I would appreciate it if you share your inputs on the following issue:
I am trying to make binary classifier models to classify variants into tow diffrent classes. The dataset is an annotated variant file with dimensions as 187,643 x 203. The first column contains class labels with no NA. The rest of the dataset hold allele frequency data from different population/sub-populations. Here is a snapshot of the dataset :
To make classifier models, NAs issue should be resolved before training the model. The challenge that I am facing is how to deal with high number of NAs in the allele frequency data. The dataset contains high number of NAs and min and max number of NAs in the columns are as 24% and 90%, respectively.
I was thinking of setting a cut-off for NAs count(let say 30%), dropping columns with NAs count greater than that and then replacing NAs in each remaining columns with class specific mean. Alternatively some deep learning library (like
Datawig) might be helpful to impute the missing values.

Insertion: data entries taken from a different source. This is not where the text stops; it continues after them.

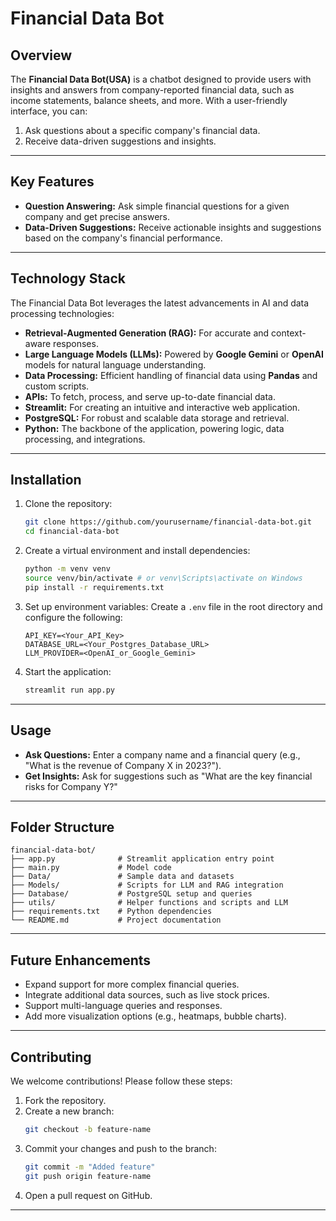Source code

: # Financial Data Bot

## Overview
The **Financial Data Bot(USA)** is a chatbot designed to provide users with insights and answers from company-reported financial data, such as income statements, balance sheets, and more. With a user-friendly interface, you can:

1. Ask questions about a specific company's financial data.
3. Receive data-driven suggestions and insights.

---

## Key Features
- **Question Answering:** Ask simple financial questions for a given company and get precise answers.
- **Data-Driven Suggestions:** Receive actionable insights and suggestions based on the company's financial performance.

---

## Technology Stack

The Financial Data Bot leverages the latest advancements in AI and data processing technologies:

- **Retrieval-Augmented Generation (RAG):** For accurate and context-aware responses.
- **Large Language Models (LLMs):** Powered by **Google Gemini** or **OpenAI** models for natural language understanding.
- **Data Processing:** Efficient handling of financial data using **Pandas** and custom scripts.
- **APIs:** To fetch, process, and serve up-to-date financial data.
- **Streamlit:** For creating an intuitive and interactive web application.
- **PostgreSQL:** For robust and scalable data storage and retrieval.
- **Python:** The backbone of the application, powering logic, data processing, and integrations.

---

## Installation

1. Clone the repository:
   ```bash
   git clone https://github.com/yourusername/financial-data-bot.git
   cd financial-data-bot
   ```

2. Create a virtual environment and install dependencies:
   ```bash
   python -m venv venv
   source venv/bin/activate # or venv\Scripts\activate on Windows
   pip install -r requirements.txt
   ```

3. Set up environment variables:
   Create a `.env` file in the root directory and configure the following:
   ```env
   API_KEY=<Your_API_Key>
   DATABASE_URL=<Your_Postgres_Database_URL>
   LLM_PROVIDER=<OpenAI_or_Google_Gemini>
   ```

4. Start the application:
   ```bash
   streamlit run app.py
   ```

---

## Usage

- **Ask Questions:** Enter a company name and a financial query (e.g., "What is the revenue of Company X in 2023?").
- **Get Insights:** Ask for suggestions such as "What are the key financial risks for Company Y?"

---

## Folder Structure
```
financial-data-bot/
├── app.py              # Streamlit application entry point
├── main.py             # Model code
├── Data/               # Sample data and datasets
├── Models/             # Scripts for LLM and RAG integration
├── Database/           # PostgreSQL setup and queries
├── utils/              # Helper functions and scripts and LLM
├── requirements.txt    # Python dependencies
└── README.md           # Project documentation
```

---

## Future Enhancements
- Expand support for more complex financial queries.
- Integrate additional data sources, such as live stock prices.
- Support multi-language queries and responses.
- Add more visualization options (e.g., heatmaps, bubble charts).

---

## Contributing

We welcome contributions! Please follow these steps:

1. Fork the repository.
2. Create a new branch:
   ```bash
   git checkout -b feature-name
   ```
3. Commit your changes and push to the branch:
   ```bash
   git commit -m "Added feature"
   git push origin feature-name
   ```
4. Open a pull request on GitHub.

---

However, by considering a cut-off thereshold, I am going to lose some features that seems to be really important for this classification job. As an example, that column hodling 1KG project allele frequency data (AF_TGP) has 64% missing value, but it can classify samples with AUC [95% CI]: 73.23 [72.86 - 73.61] into two groups. I do want to keep this kind of features in the dataset.
On the other hand, keeping missing values will require to use algorithms that can handle them like k-NN , naive Bayes and random forest. But it seems
sklearn implementation of these algorithms do not support presence of missing values.
update on 2021-08-25: I understand that there are recommendations to avoid discretizing a numerical features for most of ML tasks, but in this case if I convert AF_TGP into a categorical variable and then assign a group name to NAs cases, I will be able to keep the feature. How does that sounds to you?
P.S, a high-level version of this post, has been posted elsewhere as well.